_PROBLEM DETAILS_. Give back the full set of entries exactly, keeping each line intact.

(Beginning of RECORDS SHOWN)

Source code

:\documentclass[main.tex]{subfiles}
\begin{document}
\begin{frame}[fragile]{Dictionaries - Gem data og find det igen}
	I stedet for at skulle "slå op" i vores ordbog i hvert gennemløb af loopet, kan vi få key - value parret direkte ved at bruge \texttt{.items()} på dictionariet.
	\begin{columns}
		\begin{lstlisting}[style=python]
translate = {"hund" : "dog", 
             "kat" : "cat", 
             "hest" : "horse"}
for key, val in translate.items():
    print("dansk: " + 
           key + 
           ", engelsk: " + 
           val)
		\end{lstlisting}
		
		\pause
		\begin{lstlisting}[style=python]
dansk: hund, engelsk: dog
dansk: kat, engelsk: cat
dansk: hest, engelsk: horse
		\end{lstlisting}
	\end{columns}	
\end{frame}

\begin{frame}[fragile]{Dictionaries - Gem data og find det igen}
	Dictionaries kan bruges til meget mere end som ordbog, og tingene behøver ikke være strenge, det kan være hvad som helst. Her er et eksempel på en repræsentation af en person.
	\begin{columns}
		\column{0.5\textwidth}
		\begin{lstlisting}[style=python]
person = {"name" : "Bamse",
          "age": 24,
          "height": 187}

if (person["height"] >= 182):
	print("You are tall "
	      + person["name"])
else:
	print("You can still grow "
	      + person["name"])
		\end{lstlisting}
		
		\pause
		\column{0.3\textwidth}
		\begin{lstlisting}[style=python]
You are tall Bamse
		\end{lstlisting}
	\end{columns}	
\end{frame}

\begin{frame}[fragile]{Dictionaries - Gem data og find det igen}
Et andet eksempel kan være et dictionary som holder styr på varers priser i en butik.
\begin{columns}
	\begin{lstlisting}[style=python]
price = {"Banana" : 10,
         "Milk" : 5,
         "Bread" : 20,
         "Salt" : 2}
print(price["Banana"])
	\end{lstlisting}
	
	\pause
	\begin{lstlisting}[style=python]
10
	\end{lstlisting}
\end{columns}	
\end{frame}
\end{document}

(End of RECORDS SHOWN)

_OUTPUT FOR THIS TASK_.
Source code

:\documentclass[main.tex]{subfiles}
\begin{document}
\begin{frame}[fragile]{Dictionaries - Gem data og find det igen}
	I stedet for at skulle "slå op" i vores ordbog i hvert gennemløb af loopet, kan vi få key - value parret direkte ved at bruge \texttt{.items()} på dictionariet.
	\begin{columns}
		\begin{lstlisting}[style=python]
translate = {"hund" : "dog", 
             "kat" : "cat", 
             "hest" : "horse"}
for key, val in translate.items():
    print("dansk: " + 
           key + 
           ", engelsk: " + 
           val)
		\end{lstlisting}
		
		\pause
		\begin{lstlisting}[style=python]
dansk: hund, engelsk: dog
dansk: kat, engelsk: cat
dansk: hest, engelsk: horse
		\end{lstlisting}
	\end{columns}	
\end{frame}

\begin{frame}[fragile]{Dictionaries - Gem data og find det igen}
	Dictionaries kan bruges til meget mere end som ordbog, og tingene behøver ikke være strenge, det kan være hvad som helst. Her er et eksempel på en repræsentation af en person.
	\begin{columns}
		\column{0.5\textwidth}
		\begin{lstlisting}[style=python]
person = {"name" : "Bamse",
          "age": 24,
          "height": 187}

if (person["height"] >= 182):
	print("You are tall "
	      + person["name"])
else:
	print("You can still grow "
	      + person["name"])
		\end{lstlisting}
		
		\pause
		\column{0.3\textwidth}
		\begin{lstlisting}[style=python]
You are tall Bamse
		\end{lstlisting}
	\end{columns}	
\end{frame}

\begin{frame}[fragile]{Dictionaries - Gem data og find det igen}
Et andet eksempel kan være et dictionary som holder styr på varers priser i en butik.
\begin{columns}
	\begin{lstlisting}[style=python]
price = {"Banana" : 10,
         "Milk" : 5,
         "Bread" : 20,
         "Salt" : 2}
print(price["Banana"])
	\end{lstlisting}
	
	\pause
	\begin{lstlisting}[style=python]
10
	\end{lstlisting}
\end{columns}	
\end{frame}
\end{document}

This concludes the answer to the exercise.